Records shown:
·····
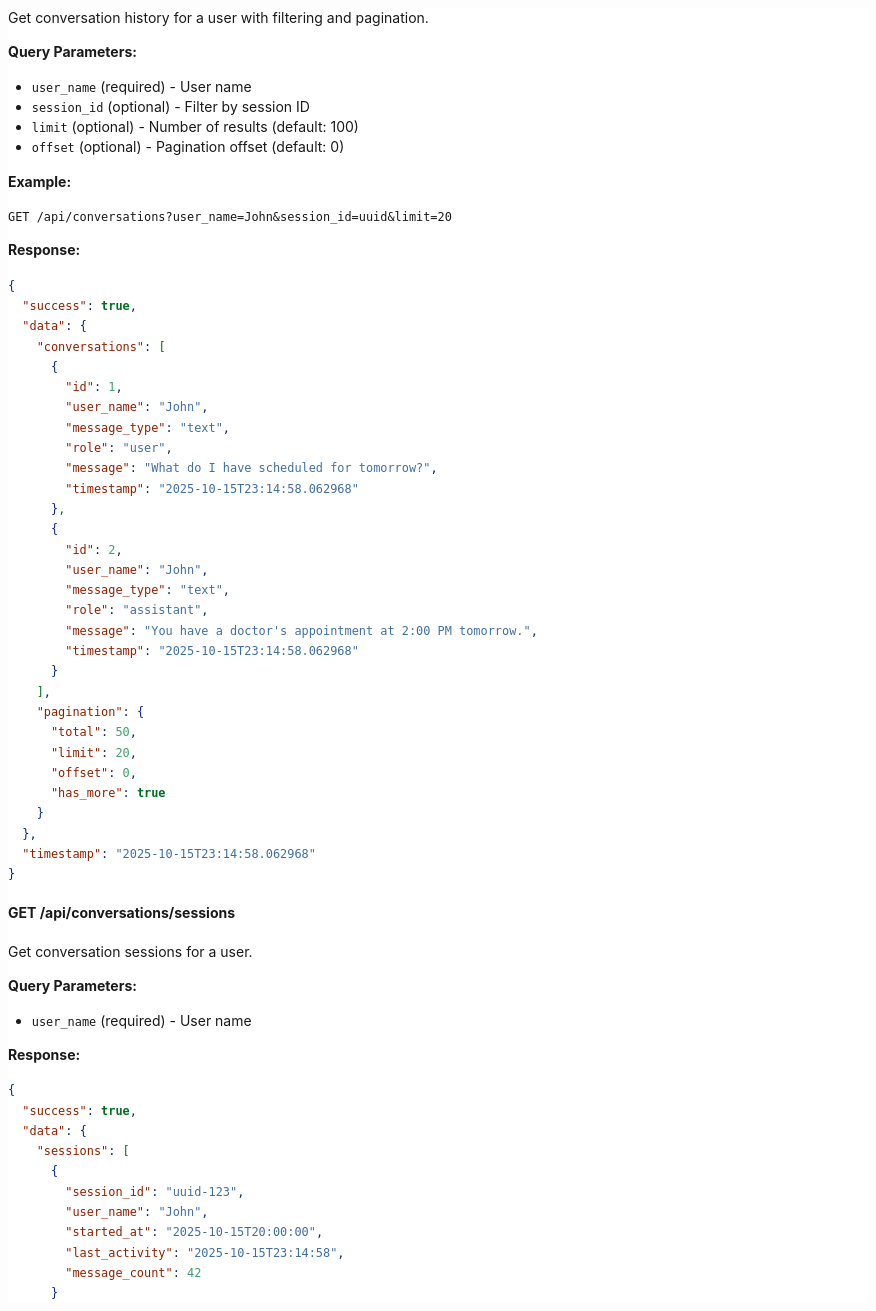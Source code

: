 Get conversation history for a user with filtering and pagination.

**Query Parameters:**
- `user_name` (required) - User name
- `session_id` (optional) - Filter by session ID
- `limit` (optional) - Number of results (default: 100)
- `offset` (optional) - Pagination offset (default: 0)

**Example:**
```
GET /api/conversations?user_name=John&session_id=uuid&limit=20
```

**Response:**
```json
{
  "success": true,
  "data": {
    "conversations": [
      {
        "id": 1,
        "user_name": "John",
        "message_type": "text",
        "role": "user",
        "message": "What do I have scheduled for tomorrow?",
        "timestamp": "2025-10-15T23:14:58.062968"
      },
      {
        "id": 2,
        "user_name": "John",
        "message_type": "text",
        "role": "assistant",
        "message": "You have a doctor's appointment at 2:00 PM tomorrow.",
        "timestamp": "2025-10-15T23:14:58.062968"
      }
    ],
    "pagination": {
      "total": 50,
      "limit": 20,
      "offset": 0,
      "has_more": true
    }
  },
  "timestamp": "2025-10-15T23:14:58.062968"
}
```

#### GET /api/conversations/sessions

Get conversation sessions for a user.

**Query Parameters:**
- `user_name` (required) - User name

**Response:**
```json
{
  "success": true,
  "data": {
    "sessions": [
      {
        "session_id": "uuid-123",
        "user_name": "John",
        "started_at": "2025-10-15T20:00:00",
        "last_activity": "2025-10-15T23:14:58",
        "message_count": 42
      }
```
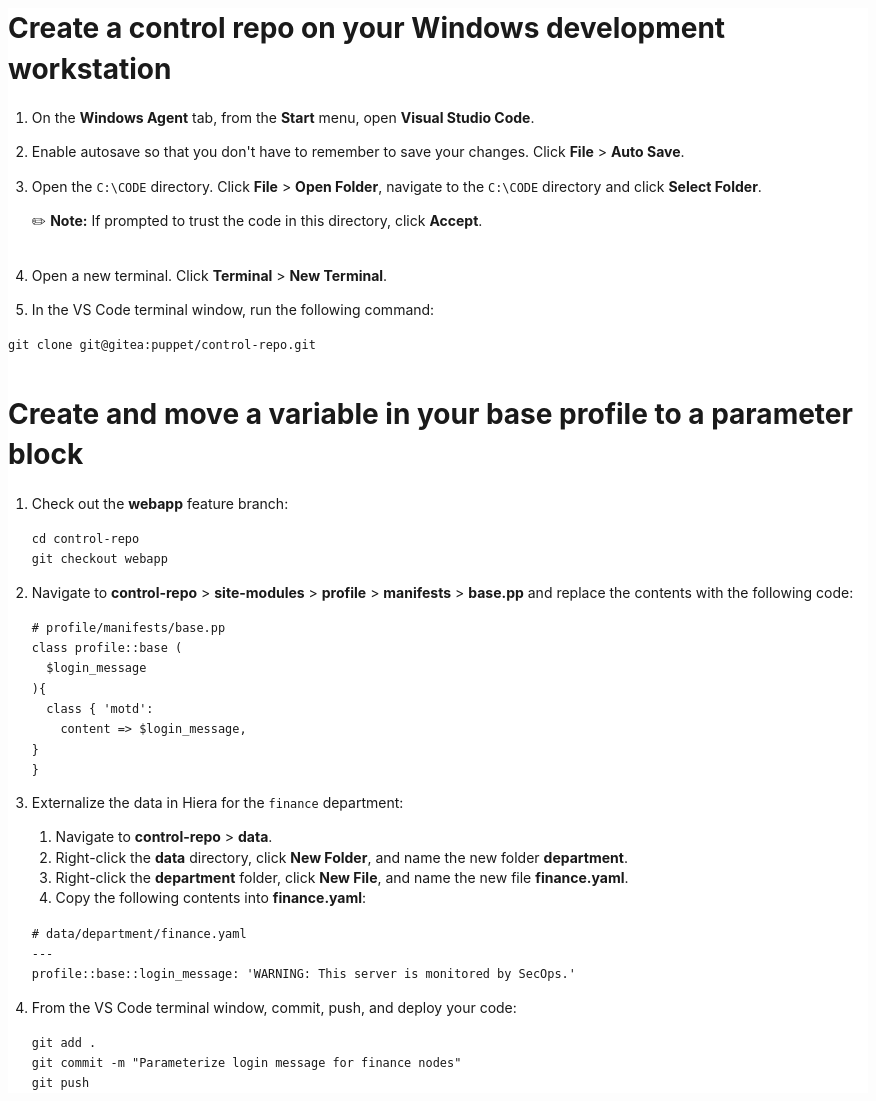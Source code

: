 Create a control repo on your Windows development workstation
========
1. On the **Windows Agent** tab, from the **Start** menu, open **Visual Studio Code**.
2. Enable autosave so that you don't have to remember to save your changes. Click **File** > **Auto Save**.
3. Open the `C:\CODE` directory. Click **File** > **Open Folder**, navigate to the `C:\CODE` directory and click **Select Folder**.

    ✏️ **Note:** If prompted to trust the code in this directory, click **Accept**.<br><br>


4. Open a new terminal. Click **Terminal** > **New Terminal**.
5. In the VS Code terminal window, run the following command:
```
git clone git@gitea:puppet/control-repo.git
```

Create and move a variable in your base profile to a parameter block
========
1. Check out the **webapp** feature branch:
      ```
      cd control-repo
      git checkout webapp
      ```
2. Navigate to **control-repo** > **site-modules** > **profile** > **manifests** > **base.pp** and replace the contents with the following code:
    ```
    # profile/manifests/base.pp
    class profile::base (
      $login_message
    ){
      class { 'motd':
        content => $login_message,
    }
    }
    ```
3. Externalize the data in Hiera for the `finance` department:
   1. Navigate to **control-repo** > **data**.
   2. Right-click the **data** directory, click **New Folder**, and name the new folder **department**.
   3. Right-click the **department** folder, click **New File**, and name the new file **finance.yaml**.
   4. Copy the following contents into **finance.yaml**:
   ```
   # data/department/finance.yaml
   ---
   profile::base::login_message: 'WARNING: This server is monitored by SecOps.'
   ```
4. From the VS Code terminal window, commit, push, and deploy your code:

    ```
    git add .
    git commit -m "Parameterize login message for finance nodes"
    git push
    ```
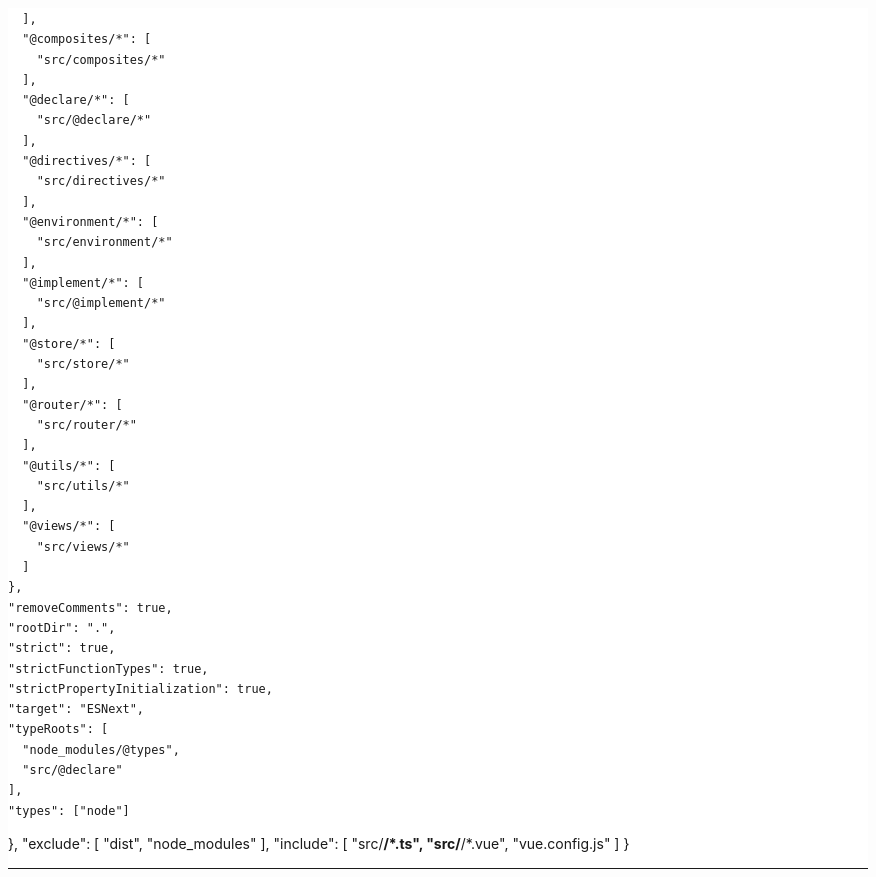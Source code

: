       ],
      "@composites/*": [
        "src/composites/*"
      ],
      "@declare/*": [
        "src/@declare/*"
      ],
      "@directives/*": [
        "src/directives/*"
      ],
      "@environment/*": [
        "src/environment/*"
      ],
      "@implement/*": [
        "src/@implement/*"
      ],
      "@store/*": [
        "src/store/*"
      ],
      "@router/*": [
        "src/router/*"
      ],
      "@utils/*": [
        "src/utils/*"
      ],
      "@views/*": [
        "src/views/*"
      ]
    },
    "removeComments": true,
    "rootDir": ".",
    "strict": true,
    "strictFunctionTypes": true,
    "strictPropertyInitialization": true,
    "target": "ESNext",
    "typeRoots": [
      "node_modules/@types",
      "src/@declare"
    ],
    "types": ["node"]
  },
  "exclude": [
    "dist",
    "node_modules"
  ],
  "include": [
    "src/**/*.ts",
    "src/**/*.vue",
    "vue.config.js"
  ]
}</code></pre>
<hr />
·····
Copy out all lines of the material above in which "tomorrow" occurs.

        "message": "What do I have scheduled for tomorrow?",
        "message": "You have a doctor's appointment at 2:00 PM tomorrow.",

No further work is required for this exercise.